Maybe theres a simple answer but this one has me stumped. I'm creating a mesh in c# with a 'pizza' shape i.e. first vertex is in center and the rest are evenly spaced around it at some radius. The 'U' value is set to 0 in the center and 1 in all of the edge vertices. I have a simple unlit shader which will lerp between two colors based on the u value. So I'm looking for a smooth lerp but it seems that along the edges of the triangles this value remains 0. Note that with a many sided polygon this effect is hardly noticeable. The shader im using: Code (CSharp): Shader "Custom/UShader" { Properties { _ColorU0 ("Color U-0", Color) = (1,1,1,1) _ColorU1 ("Color U-1", Color) = (0,0,0,1) } SubShader { Pass { CGPROGRAM #pragma vertex vert #pragma fragment frag #include "UnityCG.cginc" struct appdata { float4 vertex : POSITION; float2 uv : TEXCOORD0; }; struct v2f { float2 uv : TEXCOORD0; float4 vertex : SV_POSITION; }; v2f vert (appdata v) { v2f o; o.vertex = UnityObjectToClipPos(v.vertex); o.uv = v.uv; return o; } fixed4 _ColorU0; fixed4 _ColorU1; fixed4 frag (v2f i) : SV_Target { fixed4 colU = lerp(_ColorU0,_ColorU1,i.uv.x); return colU; } ENDCG } } }
Nope, this is just an optical illusion.
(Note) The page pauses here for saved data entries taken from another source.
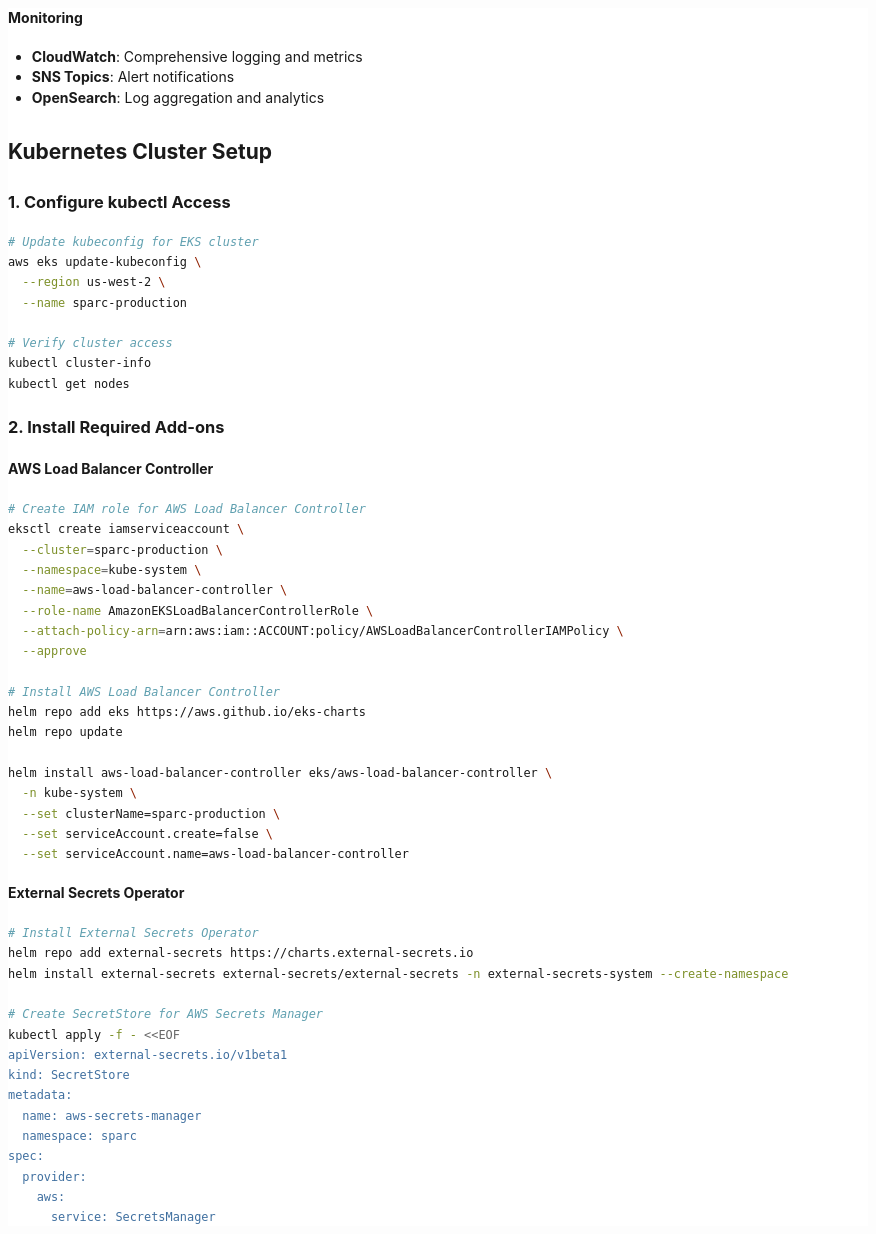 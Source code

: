 #### Monitoring
- **CloudWatch**: Comprehensive logging and metrics
- **SNS Topics**: Alert notifications
- **OpenSearch**: Log aggregation and analytics

## Kubernetes Cluster Setup

### 1. Configure kubectl Access

```bash
# Update kubeconfig for EKS cluster
aws eks update-kubeconfig \
  --region us-west-2 \
  --name sparc-production

# Verify cluster access
kubectl cluster-info
kubectl get nodes
```

### 2. Install Required Add-ons

#### AWS Load Balancer Controller

```bash
# Create IAM role for AWS Load Balancer Controller
eksctl create iamserviceaccount \
  --cluster=sparc-production \
  --namespace=kube-system \
  --name=aws-load-balancer-controller \
  --role-name AmazonEKSLoadBalancerControllerRole \
  --attach-policy-arn=arn:aws:iam::ACCOUNT:policy/AWSLoadBalancerControllerIAMPolicy \
  --approve

# Install AWS Load Balancer Controller
helm repo add eks https://aws.github.io/eks-charts
helm repo update

helm install aws-load-balancer-controller eks/aws-load-balancer-controller \
  -n kube-system \
  --set clusterName=sparc-production \
  --set serviceAccount.create=false \
  --set serviceAccount.name=aws-load-balancer-controller
```

#### External Secrets Operator

```bash
# Install External Secrets Operator
helm repo add external-secrets https://charts.external-secrets.io
helm install external-secrets external-secrets/external-secrets -n external-secrets-system --create-namespace

# Create SecretStore for AWS Secrets Manager
kubectl apply -f - <<EOF
apiVersion: external-secrets.io/v1beta1
kind: SecretStore
metadata:
  name: aws-secrets-manager
  namespace: sparc
spec:
  provider:
    aws:
      service: SecretsManager
``` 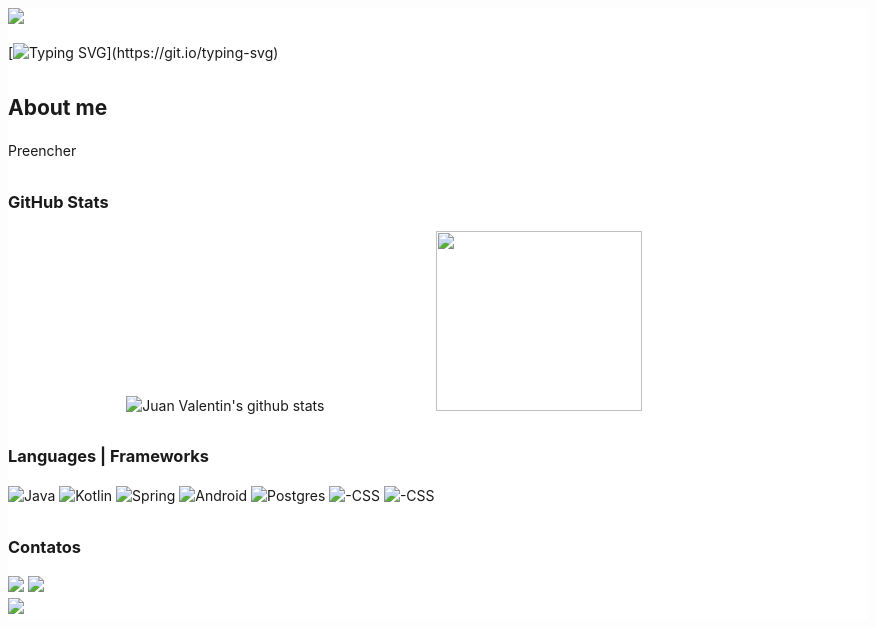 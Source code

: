 
<img width=100% src="https://capsule-render.vercel.app/api?type=waving&color=148FEB&height=180&section=header&text=Juan+A.+Valentin&fontSize=25&fontColor=ffffff&animation=twinkling&fontAlignY=35"/>

[![Typing SVG](https://readme-typing-svg.herokuapp.com/?color=ffffff&size=35&center=true&vCenter=true&width=1000&lines=Welcome!;My,+README!;)](https://git.io/typing-svg)

## About me
Preencher
##

<div align="center"> 
  <h3 align="left">GitHub Stats</h3>
  <img width="49%" height="180px" src="https://github-readme-stats.vercel.app/api?username=valentin-juan&show_icons=true&count_private=true&hide_border=true&title_color=0a6ec5&icon_color=0a6ec5&text_color=ffffff&bg_color=0d1117" alt="Juan Valentin's github stats" /> 
  <img width="49%" height="180px" src="https://github-readme-stats.vercel.app/api/top-langs/?username=valentin-juan&layout=compact&hide_border=true&title_color=0a6ec5&text_color=ffffff&bg_color=0d1117" />
</div>

##

<div style="display: inline_block">
  <h3>Languages | Frameworks</h3>
  <img align="center" alt="Java" height="40" width="50" src="https://cdn.jsdelivr.net/gh/devicons/devicon/icons/java/java-original.svg" />
  <img align="center" alt="Kotlin" height="40" width="50" src="https://cdn.jsdelivr.net/gh/devicons/devicon/icons/kotlin/kotlin-original.svg" />
  <img align="center" alt="Spring" height="40" width="50" src="https://cdn.jsdelivr.net/gh/devicons/devicon/icons/spring/spring-original.svg">
  <img align="center" alt="Android" height="40" width="50" src="https://cdn.jsdelivr.net/gh/devicons/devicon/icons/android/android-plain.svg" />
  <img align="center" alt="Postgres" height="40" width="50" src="https://cdn.jsdelivr.net/gh/devicons/devicon/icons/postgresql/postgresql-plain.svg">
  <img align="center" alt="-CSS" height="40" width="50" src="https://cdn.jsdelivr.net/gh/devicons/devicon/icons/linux/linux-original.svg">
  <img align="center" alt="-CSS" height="40" width="50" src="https://cdn.jsdelivr.net/gh/devicons/devicon/icons/ubuntu/ubuntu-plain.svg">
</div>

##

<div align="left" >
  <h3>Contatos</h3>
  <a href = "mailto:valentin.juan05@gmail.com"><img src="https://img.shields.io/badge/gmail-C70039?style=for-the-badge&logo=gmail&logoColor=white" target="_blank"></a>
  <a href="https://www.linkedin.com/in/juan-valentin11/" target="_blank"><img src="https://img.shields.io/badge/LinkedIn-%230077B5?style=for-the-badge&logo=linkedin&logoColor=white" target="_blank"></a> 
</div>

<img width=100% src="https://capsule-render.vercel.app/api?type=waving&color=004D9F&height=150&section=footer"/>
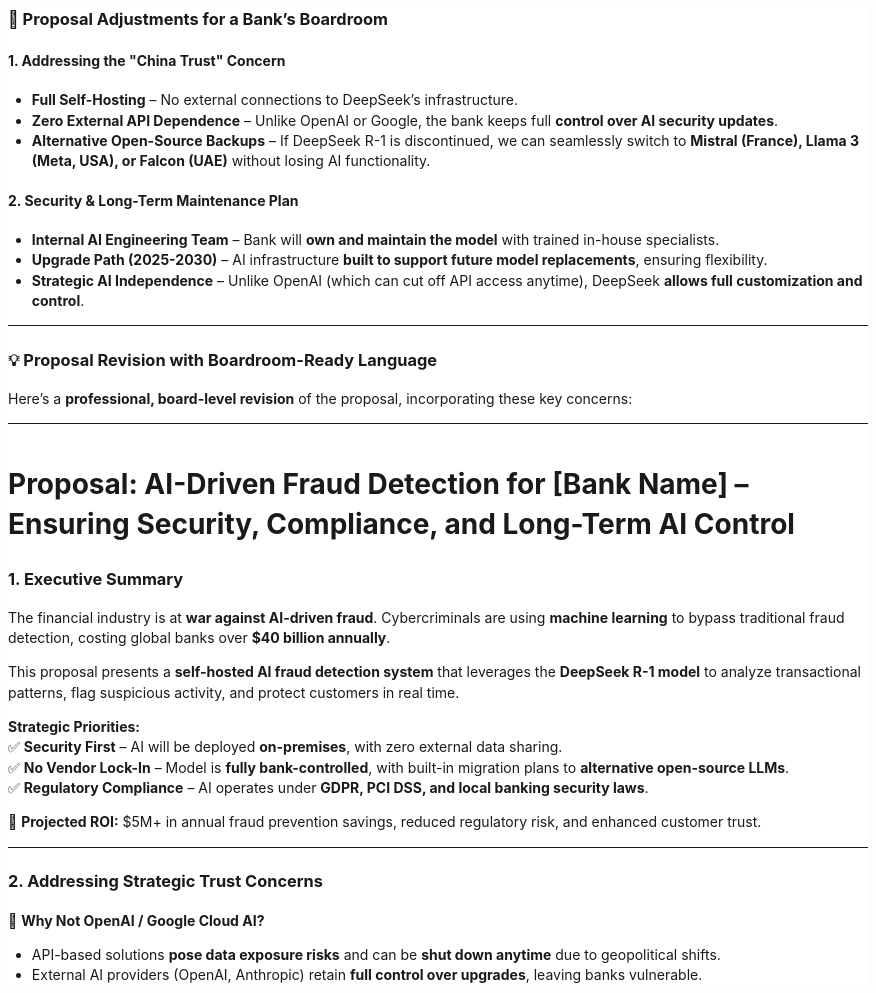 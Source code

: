 
### **🔹 Proposal Adjustments for a Bank’s Boardroom**
#### **1. Addressing the "China Trust" Concern**  
- **Full Self-Hosting** – No external connections to DeepSeek’s infrastructure.  
- **Zero External API Dependence** – Unlike OpenAI or Google, the bank keeps full **control over AI security updates**.  
- **Alternative Open-Source Backups** – If DeepSeek R-1 is discontinued, we can seamlessly switch to **Mistral (France), Llama 3 (Meta, USA), or Falcon (UAE)** without losing AI functionality.

#### **2. Security & Long-Term Maintenance Plan**  
- **Internal AI Engineering Team** – Bank will **own and maintain the model** with trained in-house specialists.  
- **Upgrade Path (2025-2030)** – AI infrastructure **built to support future model replacements**, ensuring flexibility.  
- **Strategic AI Independence** – Unlike OpenAI (which can cut off API access anytime), DeepSeek **allows full customization and control**.

---

### **💡 Proposal Revision with Boardroom-Ready Language**
Here’s a **professional, board-level revision** of the proposal, incorporating these key concerns:

---

# **Proposal: AI-Driven Fraud Detection for [Bank Name] – Ensuring Security, Compliance, and Long-Term AI Control**

### **1. Executive Summary**
The financial industry is at **war against AI-driven fraud**. Cybercriminals are using **machine learning** to bypass traditional fraud detection, costing global banks over **$40 billion annually**.  

This proposal presents a **self-hosted AI fraud detection system** that leverages the **DeepSeek R-1 model** to analyze transactional patterns, flag suspicious activity, and protect customers in real time.  

**Strategic Priorities:**  
✅ **Security First** – AI will be deployed **on-premises**, with zero external data sharing.  
✅ **No Vendor Lock-In** – Model is **fully bank-controlled**, with built-in migration plans to **alternative open-source LLMs**.  
✅ **Regulatory Compliance** – AI operates under **GDPR, PCI DSS, and local banking security laws**.  

🚀 **Projected ROI:** $5M+ in annual fraud prevention savings, reduced regulatory risk, and enhanced customer trust.

---

### **2. Addressing Strategic Trust Concerns**
🔹 **Why Not OpenAI / Google Cloud AI?**  
- API-based solutions **pose data exposure risks** and can be **shut down anytime** due to geopolitical shifts.  
- External AI providers (OpenAI, Anthropic) retain **full control over upgrades**, leaving banks vulnerable.  
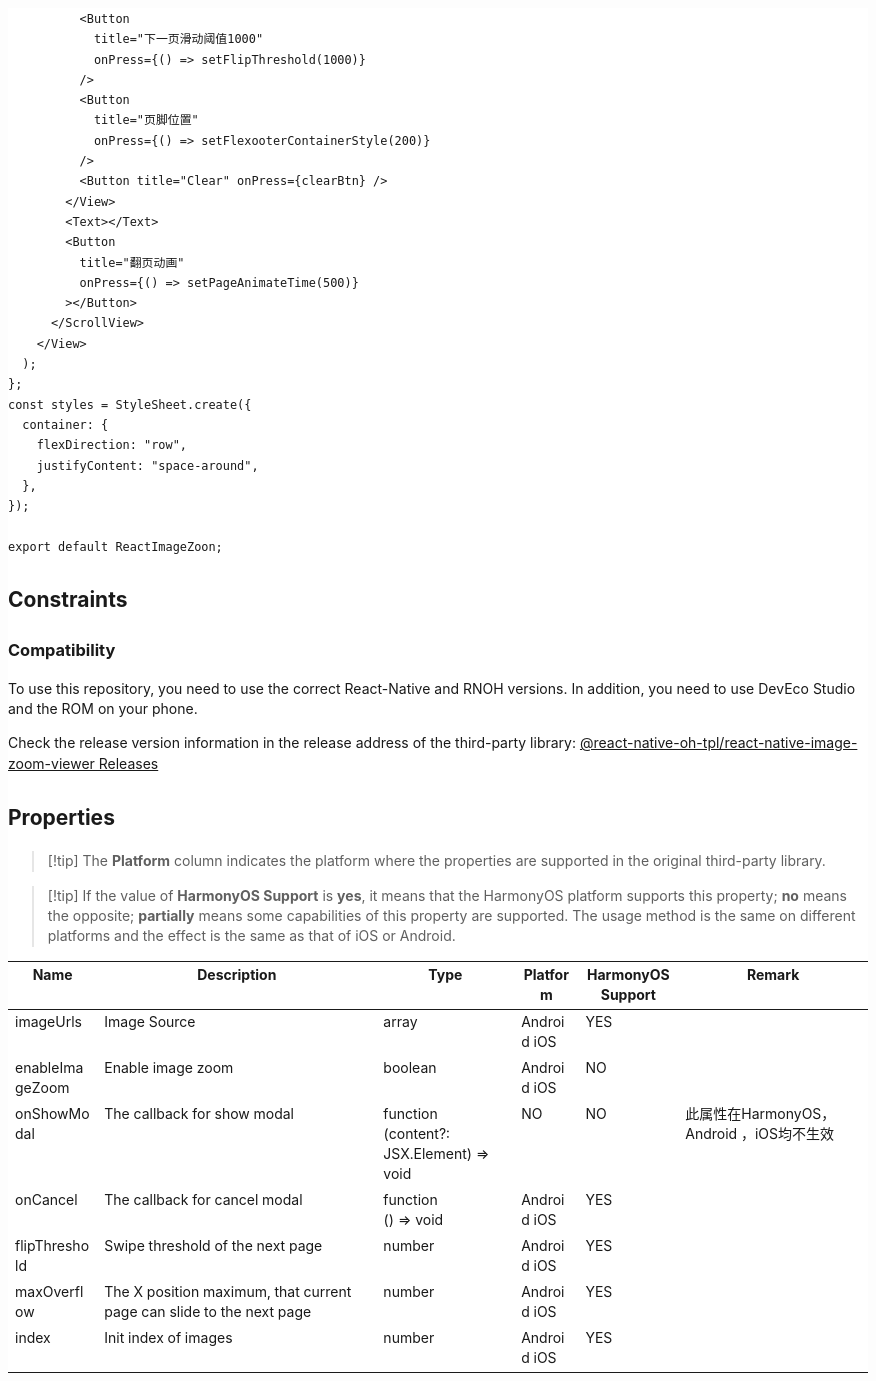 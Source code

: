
 ```tsx
          <Button
            title="下一页滑动阈值1000"
            onPress={() => setFlipThreshold(1000)}
          />
          <Button
            title="页脚位置"
            onPress={() => setFlexooterContainerStyle(200)}
          />
          <Button title="Clear" onPress={clearBtn} />
        </View>
        <Text></Text>
        <Button
          title="翻页动画"
          onPress={() => setPageAnimateTime(500)}
        ></Button>
      </ScrollView>
    </View>
  );
};
const styles = StyleSheet.create({
  container: {
    flexDirection: "row",
    justifyContent: "space-around",
  },
});

export default ReactImageZoon;
```

## Constraints

### Compatibility

To use this repository, you need to use the correct React-Native and RNOH versions. In addition, you need to use DevEco Studio and the ROM on your phone.

Check the release version information in the release address of the third-party library: [@react-native-oh-tpl/react-native-image-zoom-viewer Releases](https://github.com/react-native-oh-library/react-native-image-viewer/releases)

## Properties

> [!tip] The **Platform** column indicates the platform where the properties are supported in the original third-party library.

> [!tip] If the value of **HarmonyOS Support** is **yes**, it means that the HarmonyOS platform supports this property; **no** means the opposite; **partially** means some capabilities of this property are supported. The usage method is the same on different platforms and the effect is the same as that of iOS or Android.

| Name                   | Description                                                  | Type                                                         | Platform    | HarmonyOS Support | Remark                                   |
| ---------------------- | ------------------------------------------------------------ | ------------------------------------------------------------ | ----------- | ----------------- | ---------------------------------------- |
| imageUrls              | Image Source                                                 | array                                                        | Android iOS | YES               |                                          |
| enableImageZoom        | Enable image zoom                                            | boolean                                                      | Android iOS | NO                |                                          |
| onShowModal            | The callback for show modal                                  | function <br />(content?: JSX.Element) => void               | NO          | NO                | 此属性在HarmonyOS，Android ，iOS均不生效 |
| onCancel               | The callback for cancel modal                                | function <br />() => void                                    | Android iOS | YES               |                                          |
| flipThreshold          | Swipe threshold of the next page                             | number                                                       | Android iOS | YES               |                                          |
| maxOverflow            | The X position maximum, that current page can slide to the next page | number                                                       | Android iOS | YES               |                                          |
| index                  | Init index of images                                         | number                                                       | Android iOS | YES               |                                          |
The resulting image is correct, but the human brain is really good at noticing patterns, and in this case it's seeing two linear gradients with different directions and making the edge appear more prominent. You could reduce the effect of this by modifying the curve of the i.uv.x by how close it is to a corner, probably using i.uv.y. Alternate the uv.y between 0.0 and 1.0 and then do abs(i.uv.y * 2.0 - 1.0). Then do some kind of pow on the i.uv.x, and potentially the resulting i.uv.y. How much is going to be different for ever corner. fixed4 col = lerp(_Color0, _Color1, pow(i.uv.x, lerp(1.0, 0.75, abs(i.uv.y * 2.0 - 1.0)));
So I spent a bit last night playing with exponentials and couldnt really get my head around it. Then dead set i woke up at 5am with a new idea, just use vertex positions and pythagoras theorem The image is of a polygon with a radius of 1 Code (CSharp): Shader "Custom/RadialShader" { Properties { _ColCenter ("Center Color", Color) = (0,0,0,1) _ColEdge ("Edge Color", Color) = (1,1,1,1) } SubShader { Pass { CGPROGRAM #pragma vertex vert #pragma fragment frag #include "UnityCG.cginc" struct appdata { float4 vertex : POSITION; float2 uv : TEXCOORD0; }; struct v2f { float2 uv : TEXCOORD0; float4 objPos : TEXCOORD1; float4 vertex : SV_POSITION; }; v2f vert (appdata v) { v2f o; o.vertex = UnityObjectToClipPos(v.vertex); o.objPos = v.vertex; o.uv = v.uv; return o; } fixed4 _ColCenter; fixed4 _ColEdge; fixed4 frag (v2f i) : SV_Target { //c2 = a2 + b2 float a = i.objPos.x; float b = abs(i.objPos.y); float c = sqrt(pow(a,2)+pow(b,2)); return lerp(_ColCenter,_ColEdge,c); } ENDCG } } }
Ah, if all you wanted was a perfect circular gradient regardless of the polygon shape, then yes, Pythagorean theorem works. The faster GPU-ized version of which would be. float c = sqrt(dot(i.objPos.xy, i.objPos.xy)); You can also just use the built in length function to do the same thing. float c = length(i.objPos.xy); It's better to store the objPos.xy in UVs though, as batching will alter the mesh's vertex positions as seen by the shader.